**PROVIDED DATA**
--------------------

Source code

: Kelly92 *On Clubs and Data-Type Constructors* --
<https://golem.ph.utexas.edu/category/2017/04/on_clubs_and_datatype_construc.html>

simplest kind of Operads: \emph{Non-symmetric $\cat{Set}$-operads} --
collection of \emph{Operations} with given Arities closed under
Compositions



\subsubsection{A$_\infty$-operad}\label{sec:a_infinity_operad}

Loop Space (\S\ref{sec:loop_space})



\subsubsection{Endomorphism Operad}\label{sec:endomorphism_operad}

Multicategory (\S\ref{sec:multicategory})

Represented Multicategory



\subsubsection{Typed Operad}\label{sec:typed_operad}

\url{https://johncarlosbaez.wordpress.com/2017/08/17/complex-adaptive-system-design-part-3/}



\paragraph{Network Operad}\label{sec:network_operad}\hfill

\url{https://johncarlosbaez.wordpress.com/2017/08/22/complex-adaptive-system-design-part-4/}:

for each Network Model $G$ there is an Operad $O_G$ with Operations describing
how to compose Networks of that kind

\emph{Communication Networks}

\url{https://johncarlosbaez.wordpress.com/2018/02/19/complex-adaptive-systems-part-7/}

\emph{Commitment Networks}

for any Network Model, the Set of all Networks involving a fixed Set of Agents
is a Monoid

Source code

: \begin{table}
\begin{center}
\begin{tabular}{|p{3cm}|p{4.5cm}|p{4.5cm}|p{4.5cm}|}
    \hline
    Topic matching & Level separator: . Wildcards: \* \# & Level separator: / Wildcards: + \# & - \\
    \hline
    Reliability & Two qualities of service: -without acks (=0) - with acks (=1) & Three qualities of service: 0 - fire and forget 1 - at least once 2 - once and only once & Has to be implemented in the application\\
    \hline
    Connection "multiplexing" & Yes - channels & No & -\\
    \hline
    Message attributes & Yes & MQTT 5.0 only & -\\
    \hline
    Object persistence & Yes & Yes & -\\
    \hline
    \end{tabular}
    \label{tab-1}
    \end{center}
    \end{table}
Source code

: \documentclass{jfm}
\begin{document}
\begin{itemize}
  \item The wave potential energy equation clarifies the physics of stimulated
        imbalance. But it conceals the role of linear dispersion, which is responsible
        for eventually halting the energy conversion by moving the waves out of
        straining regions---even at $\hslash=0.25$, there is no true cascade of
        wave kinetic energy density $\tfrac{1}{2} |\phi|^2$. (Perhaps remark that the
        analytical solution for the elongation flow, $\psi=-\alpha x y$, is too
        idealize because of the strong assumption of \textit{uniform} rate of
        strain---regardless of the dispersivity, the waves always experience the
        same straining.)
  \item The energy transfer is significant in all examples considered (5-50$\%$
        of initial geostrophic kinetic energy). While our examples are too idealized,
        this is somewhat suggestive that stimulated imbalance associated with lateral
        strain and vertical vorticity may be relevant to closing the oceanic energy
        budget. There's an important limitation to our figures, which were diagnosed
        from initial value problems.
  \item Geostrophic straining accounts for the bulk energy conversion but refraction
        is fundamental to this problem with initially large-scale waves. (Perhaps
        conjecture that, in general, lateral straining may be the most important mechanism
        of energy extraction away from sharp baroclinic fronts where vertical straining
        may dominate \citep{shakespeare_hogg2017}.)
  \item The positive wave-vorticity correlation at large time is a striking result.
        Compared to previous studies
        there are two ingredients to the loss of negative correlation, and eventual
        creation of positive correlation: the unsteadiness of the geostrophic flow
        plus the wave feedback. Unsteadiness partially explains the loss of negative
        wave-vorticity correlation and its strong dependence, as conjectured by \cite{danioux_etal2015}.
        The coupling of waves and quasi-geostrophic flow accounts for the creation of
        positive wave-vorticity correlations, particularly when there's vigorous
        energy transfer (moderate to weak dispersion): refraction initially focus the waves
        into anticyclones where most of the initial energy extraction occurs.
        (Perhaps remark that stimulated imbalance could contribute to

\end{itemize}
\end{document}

--------------------

Exactly how many lines in the records contain the string "adaptive"? Give that number alone.

**TASK RESULT**
3